I’ve been listening to some old Clay Shirky videos on
YouTube, and have stumbled across something I’m sure I’d heard before but now
has great implications for me as I want to write and publish books.
He says the following in a presentation he gives on
cognitive surplus, arguing that the Internet is leading people to use their
surplus time and brain power to share, create, and collaborate in ways we’ve
never seen before.
First, there’s this:
Media that’s targeted at you but doesn’t include you may not
be worth sitting still for.
So, how to include readers in the worlds I write about? I
don’t know.
Then he says this:
We’re going to look at every place that a user or a reader
or a listener or a viewer has been locked out, has been served up a passive or
fixed or canned experience and ask ourselves: If we carved out a little bit of
the cognitive surplus we now recognize we can deploy, could we make a good
thing happen? And I’m betting the answer is yes.
Again, reinforcing that a shared, collaborative environment
is going to be part of any creative endeavor.

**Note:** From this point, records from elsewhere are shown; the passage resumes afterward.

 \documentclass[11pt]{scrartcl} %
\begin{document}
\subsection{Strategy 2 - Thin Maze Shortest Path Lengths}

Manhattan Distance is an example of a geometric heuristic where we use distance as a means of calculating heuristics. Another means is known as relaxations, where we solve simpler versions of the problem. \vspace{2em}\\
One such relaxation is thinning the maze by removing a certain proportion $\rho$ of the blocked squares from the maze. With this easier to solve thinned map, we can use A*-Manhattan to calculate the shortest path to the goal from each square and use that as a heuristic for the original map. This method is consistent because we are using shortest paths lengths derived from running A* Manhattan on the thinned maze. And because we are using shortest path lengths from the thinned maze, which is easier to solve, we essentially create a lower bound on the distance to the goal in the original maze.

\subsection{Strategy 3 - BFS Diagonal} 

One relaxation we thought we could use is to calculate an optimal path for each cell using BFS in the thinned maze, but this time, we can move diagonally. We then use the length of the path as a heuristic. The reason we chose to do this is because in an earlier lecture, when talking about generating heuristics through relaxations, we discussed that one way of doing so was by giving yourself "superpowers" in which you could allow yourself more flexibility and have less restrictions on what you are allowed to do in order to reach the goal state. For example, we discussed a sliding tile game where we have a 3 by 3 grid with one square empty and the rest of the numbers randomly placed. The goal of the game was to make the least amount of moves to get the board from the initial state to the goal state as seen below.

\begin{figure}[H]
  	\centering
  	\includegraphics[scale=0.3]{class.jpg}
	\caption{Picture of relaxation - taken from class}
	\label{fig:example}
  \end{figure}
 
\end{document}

But not any creative endeavor.
First, I think a creative endeavor has to have a critical
mass of followers. Until that mass is achieved, writers can get by easily with
Amazon and GoodReads reviews, occasional presence there, as well as presence on
blogs and social media. When the audience reaches a critical mass – and I have
no idea what that mass might look like – the writer has to create his or her own
space for the mass to congregate. Creating Rivendell will have to wait until
there are many elves to populate it. And if they ever come at all.